— Data for analysis —
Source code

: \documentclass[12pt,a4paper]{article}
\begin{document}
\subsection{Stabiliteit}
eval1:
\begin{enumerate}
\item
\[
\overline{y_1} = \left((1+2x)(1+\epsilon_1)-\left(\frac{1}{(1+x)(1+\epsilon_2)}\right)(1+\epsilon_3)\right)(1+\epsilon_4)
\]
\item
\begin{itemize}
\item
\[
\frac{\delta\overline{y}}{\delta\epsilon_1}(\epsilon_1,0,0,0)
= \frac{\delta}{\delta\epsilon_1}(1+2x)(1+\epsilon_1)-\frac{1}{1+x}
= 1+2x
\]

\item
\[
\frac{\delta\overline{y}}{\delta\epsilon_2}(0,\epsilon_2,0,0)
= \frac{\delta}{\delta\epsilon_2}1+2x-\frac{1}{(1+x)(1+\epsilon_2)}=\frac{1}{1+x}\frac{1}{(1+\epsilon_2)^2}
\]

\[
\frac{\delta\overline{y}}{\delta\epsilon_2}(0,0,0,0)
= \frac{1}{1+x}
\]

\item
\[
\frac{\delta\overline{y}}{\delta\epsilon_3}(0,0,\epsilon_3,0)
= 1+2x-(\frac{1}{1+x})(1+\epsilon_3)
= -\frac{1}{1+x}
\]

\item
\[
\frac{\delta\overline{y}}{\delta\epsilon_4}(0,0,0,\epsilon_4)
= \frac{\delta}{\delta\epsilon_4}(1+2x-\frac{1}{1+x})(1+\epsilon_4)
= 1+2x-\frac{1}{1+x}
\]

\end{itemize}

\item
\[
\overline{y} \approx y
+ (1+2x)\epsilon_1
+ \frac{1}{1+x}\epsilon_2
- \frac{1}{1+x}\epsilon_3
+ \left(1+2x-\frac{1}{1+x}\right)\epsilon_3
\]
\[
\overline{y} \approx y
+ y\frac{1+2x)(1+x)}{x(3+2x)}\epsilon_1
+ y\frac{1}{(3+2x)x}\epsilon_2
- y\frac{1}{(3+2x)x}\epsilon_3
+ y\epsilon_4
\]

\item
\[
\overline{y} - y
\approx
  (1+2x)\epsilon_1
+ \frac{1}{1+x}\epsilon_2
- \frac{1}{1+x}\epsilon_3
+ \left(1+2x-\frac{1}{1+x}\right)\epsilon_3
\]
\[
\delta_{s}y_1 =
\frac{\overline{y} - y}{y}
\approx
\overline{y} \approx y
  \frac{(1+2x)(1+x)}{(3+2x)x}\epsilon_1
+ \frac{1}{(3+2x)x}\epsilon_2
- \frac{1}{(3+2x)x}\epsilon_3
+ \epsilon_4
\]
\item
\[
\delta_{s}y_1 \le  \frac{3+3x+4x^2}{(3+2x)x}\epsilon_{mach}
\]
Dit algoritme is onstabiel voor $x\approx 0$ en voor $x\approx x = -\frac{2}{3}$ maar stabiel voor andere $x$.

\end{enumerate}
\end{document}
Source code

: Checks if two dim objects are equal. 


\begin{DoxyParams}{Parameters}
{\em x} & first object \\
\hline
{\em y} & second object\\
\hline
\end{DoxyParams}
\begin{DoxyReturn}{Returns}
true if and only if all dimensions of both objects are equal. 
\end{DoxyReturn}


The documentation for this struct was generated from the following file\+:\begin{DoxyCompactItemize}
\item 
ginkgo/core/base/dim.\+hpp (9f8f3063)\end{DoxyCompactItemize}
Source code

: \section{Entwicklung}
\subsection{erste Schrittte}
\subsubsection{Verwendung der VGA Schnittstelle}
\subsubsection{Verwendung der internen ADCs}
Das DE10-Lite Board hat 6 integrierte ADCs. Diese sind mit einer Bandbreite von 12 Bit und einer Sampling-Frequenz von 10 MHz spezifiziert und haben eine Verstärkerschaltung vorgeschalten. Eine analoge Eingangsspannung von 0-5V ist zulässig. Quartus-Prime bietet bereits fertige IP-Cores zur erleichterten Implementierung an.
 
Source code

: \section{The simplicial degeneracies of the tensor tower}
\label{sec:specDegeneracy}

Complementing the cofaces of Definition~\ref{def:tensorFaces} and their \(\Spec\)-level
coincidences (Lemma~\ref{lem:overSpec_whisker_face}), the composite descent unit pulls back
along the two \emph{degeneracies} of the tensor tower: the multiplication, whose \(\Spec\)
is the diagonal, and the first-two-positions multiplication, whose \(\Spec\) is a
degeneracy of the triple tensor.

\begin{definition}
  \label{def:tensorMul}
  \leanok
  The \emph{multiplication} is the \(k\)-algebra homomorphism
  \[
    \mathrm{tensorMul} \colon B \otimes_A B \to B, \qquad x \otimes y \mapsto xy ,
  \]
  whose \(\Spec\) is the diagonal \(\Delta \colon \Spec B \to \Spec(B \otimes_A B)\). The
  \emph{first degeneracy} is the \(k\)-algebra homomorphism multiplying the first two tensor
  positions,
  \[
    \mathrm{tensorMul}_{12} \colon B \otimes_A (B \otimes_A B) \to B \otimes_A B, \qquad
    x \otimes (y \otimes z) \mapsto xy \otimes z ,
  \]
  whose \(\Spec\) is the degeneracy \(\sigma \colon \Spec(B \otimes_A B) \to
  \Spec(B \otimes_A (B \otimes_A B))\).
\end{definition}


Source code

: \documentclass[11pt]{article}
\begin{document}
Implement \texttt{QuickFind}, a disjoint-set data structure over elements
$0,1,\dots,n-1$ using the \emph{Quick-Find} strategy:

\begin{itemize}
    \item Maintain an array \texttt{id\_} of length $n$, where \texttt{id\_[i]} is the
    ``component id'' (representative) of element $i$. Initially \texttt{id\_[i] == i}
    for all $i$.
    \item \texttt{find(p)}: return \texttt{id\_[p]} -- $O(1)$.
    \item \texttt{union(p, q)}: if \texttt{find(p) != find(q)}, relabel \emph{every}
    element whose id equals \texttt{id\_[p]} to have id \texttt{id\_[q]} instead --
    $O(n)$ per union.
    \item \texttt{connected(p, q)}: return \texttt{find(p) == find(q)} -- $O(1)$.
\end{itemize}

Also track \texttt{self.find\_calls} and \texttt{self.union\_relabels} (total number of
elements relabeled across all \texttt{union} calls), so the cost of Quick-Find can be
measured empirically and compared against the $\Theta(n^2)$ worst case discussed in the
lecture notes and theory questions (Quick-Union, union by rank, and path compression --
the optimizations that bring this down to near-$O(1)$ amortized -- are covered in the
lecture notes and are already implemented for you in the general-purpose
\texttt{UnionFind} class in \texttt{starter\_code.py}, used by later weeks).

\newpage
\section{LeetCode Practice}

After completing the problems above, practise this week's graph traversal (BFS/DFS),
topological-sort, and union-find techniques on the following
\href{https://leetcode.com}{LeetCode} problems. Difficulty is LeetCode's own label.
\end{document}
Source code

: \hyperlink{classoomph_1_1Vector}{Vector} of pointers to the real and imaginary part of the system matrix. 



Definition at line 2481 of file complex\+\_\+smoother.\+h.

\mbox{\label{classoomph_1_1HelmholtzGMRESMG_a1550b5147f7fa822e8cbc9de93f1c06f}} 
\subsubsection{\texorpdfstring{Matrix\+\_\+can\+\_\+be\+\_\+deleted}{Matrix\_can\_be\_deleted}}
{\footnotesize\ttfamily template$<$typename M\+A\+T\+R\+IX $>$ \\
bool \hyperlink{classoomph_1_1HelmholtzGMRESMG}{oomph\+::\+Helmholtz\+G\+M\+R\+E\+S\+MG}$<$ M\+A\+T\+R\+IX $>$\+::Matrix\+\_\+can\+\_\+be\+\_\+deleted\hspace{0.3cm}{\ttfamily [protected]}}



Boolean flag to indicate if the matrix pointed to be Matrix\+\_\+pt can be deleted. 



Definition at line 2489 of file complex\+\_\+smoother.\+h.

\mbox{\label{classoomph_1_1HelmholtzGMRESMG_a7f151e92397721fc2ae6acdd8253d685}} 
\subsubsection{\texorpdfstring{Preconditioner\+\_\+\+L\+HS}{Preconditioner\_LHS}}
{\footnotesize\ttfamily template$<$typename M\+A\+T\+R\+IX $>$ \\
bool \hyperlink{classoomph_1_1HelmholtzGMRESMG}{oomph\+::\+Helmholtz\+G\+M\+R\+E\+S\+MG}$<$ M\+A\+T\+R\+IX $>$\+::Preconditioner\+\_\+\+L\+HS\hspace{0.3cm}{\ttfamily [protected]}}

— Brief —
Each line above holding the string "mapsto" counts once; please report the total and nothing more.

— Result of the exercise —
2